» Task instructions: Tally the lines of the data below that contain the string "Weber". Give the tally and nothing else.

» Records from a collection:
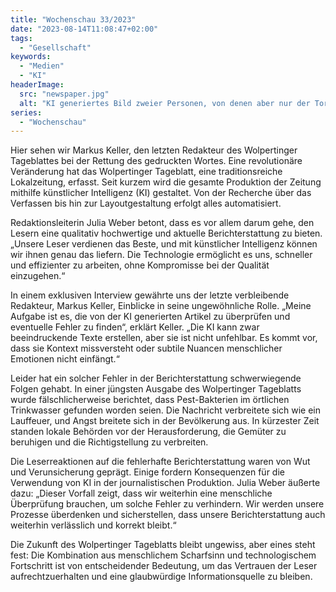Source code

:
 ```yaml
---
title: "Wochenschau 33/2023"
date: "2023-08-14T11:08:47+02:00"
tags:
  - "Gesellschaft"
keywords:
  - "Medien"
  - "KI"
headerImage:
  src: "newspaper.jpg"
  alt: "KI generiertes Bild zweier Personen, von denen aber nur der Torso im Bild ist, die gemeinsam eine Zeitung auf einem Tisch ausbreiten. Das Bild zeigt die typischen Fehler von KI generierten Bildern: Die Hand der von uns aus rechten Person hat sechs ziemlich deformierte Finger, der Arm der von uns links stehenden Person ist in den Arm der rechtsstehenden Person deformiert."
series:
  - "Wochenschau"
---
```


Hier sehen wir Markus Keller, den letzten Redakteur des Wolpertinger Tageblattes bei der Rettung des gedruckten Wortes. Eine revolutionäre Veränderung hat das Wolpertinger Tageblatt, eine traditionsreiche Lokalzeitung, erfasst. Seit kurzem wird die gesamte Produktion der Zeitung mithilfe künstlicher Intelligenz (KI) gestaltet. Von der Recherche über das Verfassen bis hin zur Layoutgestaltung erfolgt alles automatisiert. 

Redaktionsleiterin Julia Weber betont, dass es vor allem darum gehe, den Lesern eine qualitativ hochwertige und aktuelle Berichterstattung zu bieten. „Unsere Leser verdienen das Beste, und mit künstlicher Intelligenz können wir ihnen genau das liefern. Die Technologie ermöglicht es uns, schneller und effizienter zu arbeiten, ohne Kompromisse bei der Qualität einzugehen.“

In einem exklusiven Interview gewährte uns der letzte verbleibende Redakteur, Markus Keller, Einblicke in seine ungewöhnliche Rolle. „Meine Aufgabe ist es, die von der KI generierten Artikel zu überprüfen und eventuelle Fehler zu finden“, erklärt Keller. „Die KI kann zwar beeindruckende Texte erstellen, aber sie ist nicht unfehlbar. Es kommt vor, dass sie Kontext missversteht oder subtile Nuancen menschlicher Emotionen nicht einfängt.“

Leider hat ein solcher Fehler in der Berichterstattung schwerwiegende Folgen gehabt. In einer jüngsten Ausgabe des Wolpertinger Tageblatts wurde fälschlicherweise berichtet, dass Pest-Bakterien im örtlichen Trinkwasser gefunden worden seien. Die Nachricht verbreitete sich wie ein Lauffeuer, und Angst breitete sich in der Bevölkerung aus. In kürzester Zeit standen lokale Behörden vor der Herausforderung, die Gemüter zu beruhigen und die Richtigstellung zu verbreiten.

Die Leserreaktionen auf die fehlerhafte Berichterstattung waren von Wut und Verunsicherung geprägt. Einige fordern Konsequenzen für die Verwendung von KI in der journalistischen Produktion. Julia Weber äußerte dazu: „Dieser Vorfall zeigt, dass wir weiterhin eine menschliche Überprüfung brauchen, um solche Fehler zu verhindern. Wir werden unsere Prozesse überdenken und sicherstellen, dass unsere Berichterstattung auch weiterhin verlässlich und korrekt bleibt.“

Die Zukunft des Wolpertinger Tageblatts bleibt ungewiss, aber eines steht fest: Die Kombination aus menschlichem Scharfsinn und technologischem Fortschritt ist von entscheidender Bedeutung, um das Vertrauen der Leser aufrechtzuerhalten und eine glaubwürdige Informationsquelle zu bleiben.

==

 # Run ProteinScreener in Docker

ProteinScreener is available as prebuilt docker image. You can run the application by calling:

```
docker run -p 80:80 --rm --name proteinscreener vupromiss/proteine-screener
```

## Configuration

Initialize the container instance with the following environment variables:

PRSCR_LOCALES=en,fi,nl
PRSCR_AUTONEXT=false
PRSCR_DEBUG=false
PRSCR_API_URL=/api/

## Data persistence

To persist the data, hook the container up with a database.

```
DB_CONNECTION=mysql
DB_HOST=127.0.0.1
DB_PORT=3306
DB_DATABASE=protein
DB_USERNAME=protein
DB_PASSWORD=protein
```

» Solution below: 2